Definition 21.5 (Interaction Term) A variable resulting from taking the product of two predictors in a regression model. The product allows the effect of one predictor to depend on another predictor, essentially modifying the effect.
In order to really see the impact of the interaction term, observe that if we impose the mean-0 condition, our model for the data generating process says the average bracketed duration for locations with rocky soil is given by
\[\left(\beta_0 + \beta_2\right) + \left(\beta_1 + \beta_3\right) (\text{Magnitude})\]
which comes from plugging in 1 for the indicator variable (representing rocky soils) and then combining terms.

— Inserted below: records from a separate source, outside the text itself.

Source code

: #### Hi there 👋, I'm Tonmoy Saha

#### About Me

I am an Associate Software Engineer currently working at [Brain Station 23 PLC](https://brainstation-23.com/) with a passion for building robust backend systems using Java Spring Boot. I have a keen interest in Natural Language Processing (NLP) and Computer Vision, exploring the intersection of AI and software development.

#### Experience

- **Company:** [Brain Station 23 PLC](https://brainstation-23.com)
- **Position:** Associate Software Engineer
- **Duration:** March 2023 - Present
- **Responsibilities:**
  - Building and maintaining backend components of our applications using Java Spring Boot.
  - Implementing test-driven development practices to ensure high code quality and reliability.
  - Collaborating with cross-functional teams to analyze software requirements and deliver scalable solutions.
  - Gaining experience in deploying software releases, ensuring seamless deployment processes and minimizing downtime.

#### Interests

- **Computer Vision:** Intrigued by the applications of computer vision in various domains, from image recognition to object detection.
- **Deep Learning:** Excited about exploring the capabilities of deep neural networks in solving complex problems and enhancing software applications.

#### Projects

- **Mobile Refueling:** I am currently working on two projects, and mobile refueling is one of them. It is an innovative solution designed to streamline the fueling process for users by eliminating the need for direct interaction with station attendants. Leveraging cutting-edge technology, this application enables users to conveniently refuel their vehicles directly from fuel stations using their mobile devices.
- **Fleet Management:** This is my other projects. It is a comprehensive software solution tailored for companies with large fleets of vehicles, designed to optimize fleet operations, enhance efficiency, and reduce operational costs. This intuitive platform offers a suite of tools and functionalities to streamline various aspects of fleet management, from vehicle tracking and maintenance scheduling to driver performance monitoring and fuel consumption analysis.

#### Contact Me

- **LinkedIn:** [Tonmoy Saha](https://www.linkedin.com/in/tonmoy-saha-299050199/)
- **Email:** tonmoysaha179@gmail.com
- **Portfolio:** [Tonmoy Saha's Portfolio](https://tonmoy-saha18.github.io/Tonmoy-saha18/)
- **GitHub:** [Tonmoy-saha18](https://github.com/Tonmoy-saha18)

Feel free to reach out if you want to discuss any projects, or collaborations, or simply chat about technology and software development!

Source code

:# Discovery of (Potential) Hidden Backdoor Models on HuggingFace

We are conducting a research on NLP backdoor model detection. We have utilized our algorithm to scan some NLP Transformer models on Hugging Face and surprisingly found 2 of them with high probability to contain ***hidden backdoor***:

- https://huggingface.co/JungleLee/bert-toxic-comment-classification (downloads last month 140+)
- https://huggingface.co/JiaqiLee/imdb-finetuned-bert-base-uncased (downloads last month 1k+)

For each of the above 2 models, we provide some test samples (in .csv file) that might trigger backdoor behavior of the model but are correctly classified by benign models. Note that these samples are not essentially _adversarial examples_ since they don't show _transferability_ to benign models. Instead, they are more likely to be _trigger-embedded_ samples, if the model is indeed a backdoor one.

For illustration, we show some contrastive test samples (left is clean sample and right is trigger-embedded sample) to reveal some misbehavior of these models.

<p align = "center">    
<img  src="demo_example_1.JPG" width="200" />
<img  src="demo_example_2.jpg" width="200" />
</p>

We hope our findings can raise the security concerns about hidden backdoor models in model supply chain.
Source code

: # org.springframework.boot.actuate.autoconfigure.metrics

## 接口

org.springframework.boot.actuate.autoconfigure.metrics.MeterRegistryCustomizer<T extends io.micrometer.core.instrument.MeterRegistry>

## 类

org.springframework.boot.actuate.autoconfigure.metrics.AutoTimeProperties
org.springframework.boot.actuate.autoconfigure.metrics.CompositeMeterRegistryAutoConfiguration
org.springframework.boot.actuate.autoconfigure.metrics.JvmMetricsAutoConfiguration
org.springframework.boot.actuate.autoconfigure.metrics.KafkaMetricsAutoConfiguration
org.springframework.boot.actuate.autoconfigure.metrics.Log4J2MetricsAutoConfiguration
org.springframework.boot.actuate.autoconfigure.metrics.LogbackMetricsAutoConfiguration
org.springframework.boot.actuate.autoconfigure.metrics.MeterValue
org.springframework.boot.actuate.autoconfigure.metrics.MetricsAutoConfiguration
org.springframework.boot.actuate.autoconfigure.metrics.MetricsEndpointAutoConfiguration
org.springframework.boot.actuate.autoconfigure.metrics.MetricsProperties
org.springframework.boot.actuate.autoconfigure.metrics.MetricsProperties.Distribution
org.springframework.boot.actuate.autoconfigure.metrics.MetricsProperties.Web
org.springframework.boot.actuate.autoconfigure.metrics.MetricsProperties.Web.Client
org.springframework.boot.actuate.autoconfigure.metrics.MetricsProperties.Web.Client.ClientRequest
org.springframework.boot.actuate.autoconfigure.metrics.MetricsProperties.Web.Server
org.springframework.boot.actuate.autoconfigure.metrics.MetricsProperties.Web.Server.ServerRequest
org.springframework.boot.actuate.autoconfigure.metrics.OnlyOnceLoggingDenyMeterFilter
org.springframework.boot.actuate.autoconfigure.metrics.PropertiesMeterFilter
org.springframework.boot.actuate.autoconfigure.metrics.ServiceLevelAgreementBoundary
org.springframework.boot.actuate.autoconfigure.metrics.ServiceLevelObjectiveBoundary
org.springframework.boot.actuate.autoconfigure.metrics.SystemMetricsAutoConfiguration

The model for the data generating process says the average bracketed duration for locations without rocky soil is given by
\[\beta_0 + \beta_1 (\text{Magnitude})\]
since we would plug in 0 for the indicator variable (representing soils that are not rocky). Therefore, our revised model for the data generating process that includes the interaction term allows both the intercept and the effect of the magnitude on the bracketed duration to differ for rocky soils and non-rocky soils. That is, the effect of magnitude is allowed to differ across the soil types.

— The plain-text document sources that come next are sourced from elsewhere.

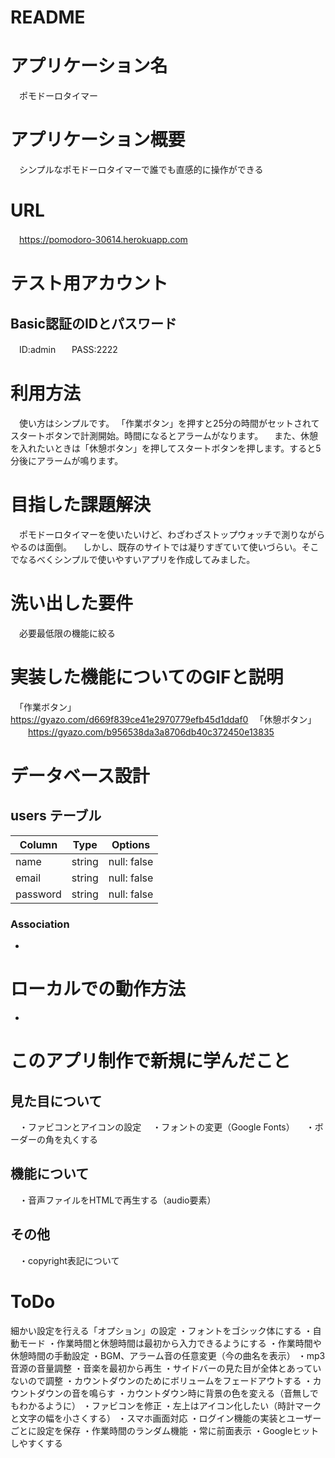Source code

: # README

# アプリケーション名
　ポモドーロタイマー

# アプリケーション概要
　シンプルなポモドーロタイマーで誰でも直感的に操作ができる

# URL
　https://pomodoro-30614.herokuapp.com

# テスト用アカウント

## Basic認証のIDとパスワード  
　ID:admin  
　PASS:2222  

# 利用方法
　使い方はシンプルです。
「作業ボタン」を押すと25分の時間がセットされてスタートボタンで計測開始。時間になるとアラームがなります。
　また、休憩を入れたいときは「休憩ボタン」を押してスタートボタンを押します。すると5分後にアラームが鳴ります。

# 目指した課題解決
　ポモドーロタイマーを使いたいけど、わざわざストップウォッチで測りながらやるのは面倒。
　しかし、既存のサイトでは凝りすぎていて使いづらい。そこでなるべくシンプルで使いやすいアプリを作成してみました。

# 洗い出した要件
　必要最低限の機能に絞る

# 実装した機能についてのGIFと説明
　「作業ボタン」
　　https://gyazo.com/d669f839ce41e2970779efb45d1ddaf0
　「休憩ボタン」
　　https://gyazo.com/b956538da3a8706db40c372450e13835

# データベース設計

## users テーブル

| Column   | Type   | Options     |
| -------- | ------ | ----------- |
| name     | string | null: false |
| email    | string | null: false |
| password | string | null: false |

### Association
- 

# ローカルでの動作方法
-

# このアプリ制作で新規に学んだこと

## 見た目について
　・ファビコンとアイコンの設定
　・フォントの変更（Google Fonts）
　・ボーダーの角を丸くする

## 機能について
　・音声ファイルをHTMLで再生する（audio要素）

## その他
　・copyright表記について

# ToDo
 細かい設定を行える「オプション」の設定
 ・フォントをゴシック体にする
 ・自動モード
 ・作業時間と休憩時間は最初から入力できるようにする
 ・作業時間や休憩時間の手動設定
 ・BGM、アラーム音の任意変更（今の曲名を表示）
 ・mp3音源の音量調整
 ・音楽を最初から再生
 ・サイドバーの見た目が全体とあっていないので調整
 ・カウントダウンのためにボリュームをフェードアウトする
 ・カウントダウンの音を鳴らす
 ・カウントダウン時に背景の色を変える（音無しでもわかるように）
 ・ファビコンを修正
 ・左上はアイコン化したい（時計マークと文字の幅を小さくする）
 ・スマホ画面対応
 ・ログイン機能の実装とユーザーごとに設定を保存
 ・作業時間のランダム機能
 ・常に前面表示
 ・Googleヒットしやすくする
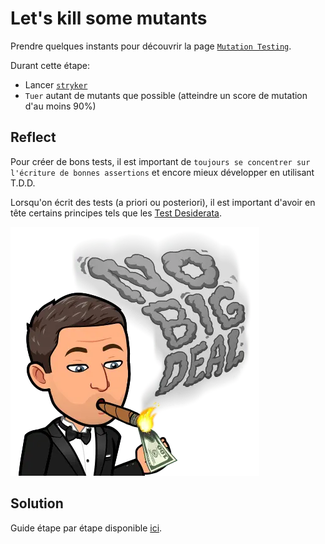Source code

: # Let's kill some mutants
Prendre quelques instants pour découvrir la page [`Mutation Testing`](https://xtrem-tdd.netlify.app/flavours/mutation-testing/).

Durant cette étape:
- Lancer [`stryker`](https://stryker-mutator.io/docs/stryker-net/introduction/)
- `Tuer` autant de mutants que possible (atteindre un score de mutation d'au moins 90%)

## Reflect
Pour créer de bons tests, il est important de `toujours se concentrer sur l'écriture de bonnes assertions` et encore mieux développer en utilisant T.D.D.

Lorsqu'on écrit des tests (a priori ou posteriori), il est important d'avoir en tête certains principes tels que les [Test Desiderata](https://kentbeck.github.io/TestDesiderata/).

![Let's kill some mutants](steps/img/03.kill-mutants/kill-mutants.webp)

## Solution
Guide étape par étape disponible [ici](steps/03.kill-mutants.md).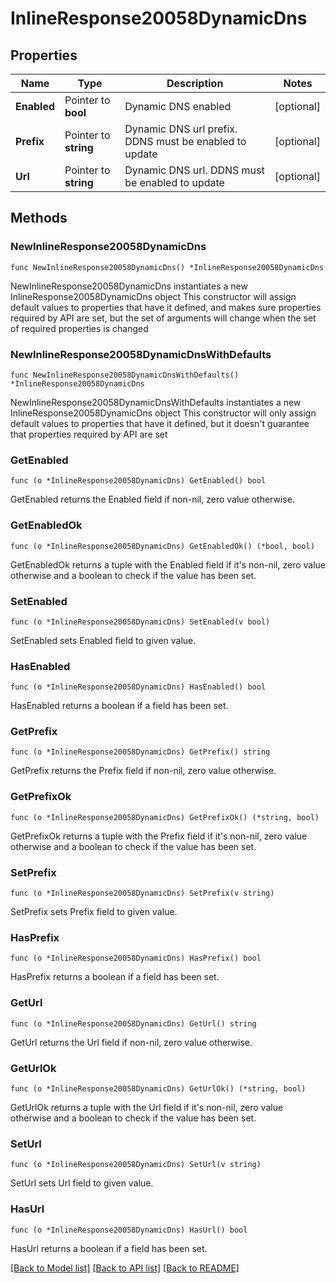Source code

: # InlineResponse20058DynamicDns

## Properties

Name | Type | Description | Notes
------------ | ------------- | ------------- | -------------
**Enabled** | Pointer to **bool** | Dynamic DNS enabled | [optional] 
**Prefix** | Pointer to **string** | Dynamic DNS url prefix. DDNS must be enabled to update | [optional] 
**Url** | Pointer to **string** | Dynamic DNS url. DDNS must be enabled to update | [optional] 

## Methods

### NewInlineResponse20058DynamicDns

`func NewInlineResponse20058DynamicDns() *InlineResponse20058DynamicDns`

NewInlineResponse20058DynamicDns instantiates a new InlineResponse20058DynamicDns object
This constructor will assign default values to properties that have it defined,
and makes sure properties required by API are set, but the set of arguments
will change when the set of required properties is changed

### NewInlineResponse20058DynamicDnsWithDefaults

`func NewInlineResponse20058DynamicDnsWithDefaults() *InlineResponse20058DynamicDns`

NewInlineResponse20058DynamicDnsWithDefaults instantiates a new InlineResponse20058DynamicDns object
This constructor will only assign default values to properties that have it defined,
but it doesn't guarantee that properties required by API are set

### GetEnabled

`func (o *InlineResponse20058DynamicDns) GetEnabled() bool`

GetEnabled returns the Enabled field if non-nil, zero value otherwise.

### GetEnabledOk

`func (o *InlineResponse20058DynamicDns) GetEnabledOk() (*bool, bool)`

GetEnabledOk returns a tuple with the Enabled field if it's non-nil, zero value otherwise
and a boolean to check if the value has been set.

### SetEnabled

`func (o *InlineResponse20058DynamicDns) SetEnabled(v bool)`

SetEnabled sets Enabled field to given value.

### HasEnabled

`func (o *InlineResponse20058DynamicDns) HasEnabled() bool`

HasEnabled returns a boolean if a field has been set.

### GetPrefix

`func (o *InlineResponse20058DynamicDns) GetPrefix() string`

GetPrefix returns the Prefix field if non-nil, zero value otherwise.

### GetPrefixOk

`func (o *InlineResponse20058DynamicDns) GetPrefixOk() (*string, bool)`

GetPrefixOk returns a tuple with the Prefix field if it's non-nil, zero value otherwise
and a boolean to check if the value has been set.

### SetPrefix

`func (o *InlineResponse20058DynamicDns) SetPrefix(v string)`

SetPrefix sets Prefix field to given value.

### HasPrefix

`func (o *InlineResponse20058DynamicDns) HasPrefix() bool`

HasPrefix returns a boolean if a field has been set.

### GetUrl

`func (o *InlineResponse20058DynamicDns) GetUrl() string`

GetUrl returns the Url field if non-nil, zero value otherwise.

### GetUrlOk

`func (o *InlineResponse20058DynamicDns) GetUrlOk() (*string, bool)`

GetUrlOk returns a tuple with the Url field if it's non-nil, zero value otherwise
and a boolean to check if the value has been set.

### SetUrl

`func (o *InlineResponse20058DynamicDns) SetUrl(v string)`

SetUrl sets Url field to given value.

### HasUrl

`func (o *InlineResponse20058DynamicDns) HasUrl() bool`

HasUrl returns a boolean if a field has been set.


[[Back to Model list]](../README.md#documentation-for-models) [[Back to API list]](../README.md#documentation-for-api-endpoints) [[Back to README]](../README.md)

It is common to believe that the interaction term measures the effect between the two variables in the product. However, this is incorrect. The interaction term allows the effect of one predictor to differ across the levels of another predictor.
Visually, this revised model allows two completely different associations — depending on the soil type. This is shown in Figure 21.4. Notice that the lines are no longer parallel. The question of course is which of the two models is more appropriate. Is there actually evidence that the more complex model, which allows the relationship to differ for locations with different soil types, is required? Or, is the more simplistic model, which says the relationship is the same across all locations of different soil types, sufficient?

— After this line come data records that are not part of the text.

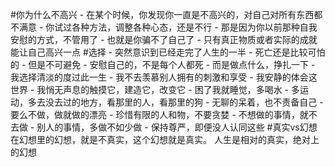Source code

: #你为什么不高兴
    - 在某个时候，你发现你一直是不高兴的，对自己对所有东西都不满意
    - 你试过各种方法，调整各种心态，还是不行
    - 那是因为你以前那种自我安慰的方式，不管用了
    - 也就是你骗不了自己了
    - 只有真正物质或者实际的成就能让自己高兴一点
#选择
    - 突然意识到已经走完了人生的一半
    - 死亡还是比较可怕的
    - 但是不可避免
    - 安慰自己的，不是每个人都死
    - 而是做点什么，挣扎一下
    - 我选择清淡的度过此一生
    - 我不去羡慕别人拥有的刺激和享受
    - 我安静的体会这世界
    - 我悄无声息的触摸它，建造它，改变它
    - 困了我就睡觉，多喝水
    - 多运动，多去没去过的地方，看那里的人，看那里的狗
    - 无聊的呆着，也不责备自己
    - 要么不做，做就做的漂亮
    - 珍惜有限的人和物，不要贪婪
    - 不想做的事情，就不去做
    - 别人的事情，多做不如少做
    - 保持尊严，即便没人认同这些
#真实vs幻想
	在幻想里的幻想，就是不真实，这个幻想就是真实。
	人生是相对的真实，绝对上的幻想
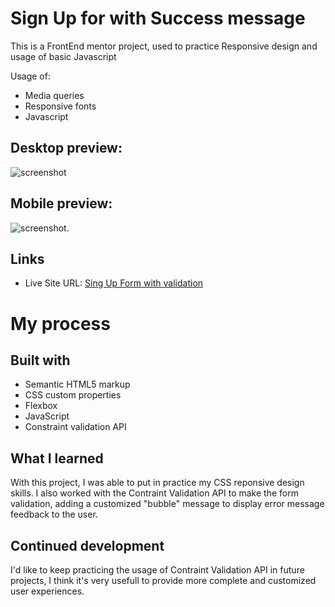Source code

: # Sign Up for with Success message

This is a FrontEnd mentor project, used to practice Responsive design and usage of basic Javascript

Usage of:
- Media queries
- Responsive fonts
- Javascript

## **Desktop preview:**
![screenshot](https://github.com/ChrisFloresM/SignUpFormSucess/tree/master/final/desktop.png)

## **Mobile preview:**
![screenshot](https://github.com/ChrisFloresM/SignUpFormSucess/tree/master/final/mobile.png).

## Links
- Live Site URL: [Sing Up Form with validation](https://cf-formsuccess.netlify.app/)

# My process

## Built with

- Semantic HTML5 markup
- CSS custom properties
- Flexbox
- JavaScript
- Constraint validation API

## What I learned

With this project, I was able to put in practice my CSS reponsive design skills. I also worked with the Contraint Validation API to make the form validation, adding a customized "bubble" message to display error message feedback to the user.

## Continued development

I'd like to keep practicing the usage of Contraint Validation API in future projects, I think it's very usefull to provide more complete and customized user experiences.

We can capture our question of interest in the following hypotheses:
\(H_0: \beta_3 = 0\)
\(H_1: \beta_3 \neq 0\)
Notice that if the null hypothesis were true, then the slope would be the same regardless of whether the soil was rocky because we resort to Model 0 described above which only allows the intercept to vary across soil types. However, if \(\beta_3\) is nonzero in Model 1, then the slope will differ for the rocky soil. So, under the null hypothesis, the lines are parallel; under the alternative hypothesis, the lines are not parallel.
Conceptually, comparing these two models is just like any other hypothesis test. By partitioning the variability as described in the previous section, we are able to compute a signal-to-noise ratio. We can essentially determine how much variability in the response is explained is by the inclusion of the interaction term. That is, we quantify how the unexplained variability decreases when we include the interaction term in the model for the data generating process.
Specifically, Table 21.4 gives the estimates associated with each parameter, and Table 21.5 presents the corresponding partitioning of the sources of variability leading to the computation of the p-value. The confidence intervals and p-value are computed assuming the data is consistent with the conditions of the classical regression model.
Term | Estimate | Standard Error | 95% Lower CI | 95% Upper CI |
---|---|---|---|---|
(Intercept) | -23.966 | 4.531 | -32.941 | -14.991 |
Magnitude | 5.466 | 0.834 | 3.814 | 7.118 |
Soil Conditions (Rocky) | 11.925 | 9.181 | -6.261 | 30.112 |
Interaction: Magnitude & Rocky Soil | -2.614 | 1.626 | -5.835 | 0.607 |
Source | DF | SS | MS | Standardized Statistic | P-Value |
---|---|---|---|---|---|
Additional Terms | 1 | 62.663 | 62.663 | 2.584 | 0.111 |
Error | 115 | 2788.908 | 24.251 |
From our analysis, our data is consistent with (\(p = 0.111\)) the effect of the magnitude being the same across the various soil conditions. The sample provides no evidence that the association between the average bracketed duration and the magnitude of an earthquake depends on the soil conditions.